• Stored data
---*---
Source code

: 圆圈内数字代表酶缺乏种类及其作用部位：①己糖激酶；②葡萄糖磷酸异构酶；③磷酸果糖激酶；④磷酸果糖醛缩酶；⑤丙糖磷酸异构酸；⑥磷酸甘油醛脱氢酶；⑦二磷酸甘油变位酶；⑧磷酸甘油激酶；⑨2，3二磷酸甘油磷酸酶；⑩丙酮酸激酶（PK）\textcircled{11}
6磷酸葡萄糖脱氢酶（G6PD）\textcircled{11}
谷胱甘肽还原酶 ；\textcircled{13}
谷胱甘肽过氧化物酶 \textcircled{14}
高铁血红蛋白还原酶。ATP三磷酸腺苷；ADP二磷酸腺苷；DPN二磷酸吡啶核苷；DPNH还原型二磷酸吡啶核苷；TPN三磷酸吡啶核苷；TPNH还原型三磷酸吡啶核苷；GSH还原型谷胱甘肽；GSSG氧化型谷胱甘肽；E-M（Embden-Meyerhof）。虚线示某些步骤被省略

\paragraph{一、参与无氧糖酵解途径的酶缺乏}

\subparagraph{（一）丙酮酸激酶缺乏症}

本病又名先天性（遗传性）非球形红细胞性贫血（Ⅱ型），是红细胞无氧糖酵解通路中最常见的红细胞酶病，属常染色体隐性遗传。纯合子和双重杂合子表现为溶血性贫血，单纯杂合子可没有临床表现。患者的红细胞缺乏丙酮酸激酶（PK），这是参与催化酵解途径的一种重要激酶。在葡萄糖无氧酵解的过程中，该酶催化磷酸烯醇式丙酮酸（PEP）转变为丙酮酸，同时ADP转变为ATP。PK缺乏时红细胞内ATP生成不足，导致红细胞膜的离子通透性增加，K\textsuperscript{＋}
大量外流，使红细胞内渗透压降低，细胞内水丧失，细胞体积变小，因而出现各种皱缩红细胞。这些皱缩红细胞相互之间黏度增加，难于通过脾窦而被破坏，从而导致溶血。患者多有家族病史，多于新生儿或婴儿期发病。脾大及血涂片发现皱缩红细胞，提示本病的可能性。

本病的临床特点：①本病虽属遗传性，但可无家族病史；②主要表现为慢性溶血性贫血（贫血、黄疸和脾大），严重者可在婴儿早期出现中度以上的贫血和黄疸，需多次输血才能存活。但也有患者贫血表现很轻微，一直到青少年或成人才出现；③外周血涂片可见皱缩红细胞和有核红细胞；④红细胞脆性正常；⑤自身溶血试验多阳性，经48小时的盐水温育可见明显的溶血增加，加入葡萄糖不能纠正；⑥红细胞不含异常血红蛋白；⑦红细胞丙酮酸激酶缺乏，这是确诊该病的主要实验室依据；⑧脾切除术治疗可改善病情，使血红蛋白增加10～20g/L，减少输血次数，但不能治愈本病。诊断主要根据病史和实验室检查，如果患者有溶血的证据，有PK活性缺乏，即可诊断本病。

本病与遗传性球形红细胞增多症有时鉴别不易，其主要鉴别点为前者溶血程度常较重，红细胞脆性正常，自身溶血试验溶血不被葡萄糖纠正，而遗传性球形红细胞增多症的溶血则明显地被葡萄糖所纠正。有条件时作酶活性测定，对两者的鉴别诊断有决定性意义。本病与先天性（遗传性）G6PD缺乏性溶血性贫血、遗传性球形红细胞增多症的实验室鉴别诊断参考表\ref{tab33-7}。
---*---
Answer with a number alone. It should equal the count of lines in the entries that hold "textcircled".

4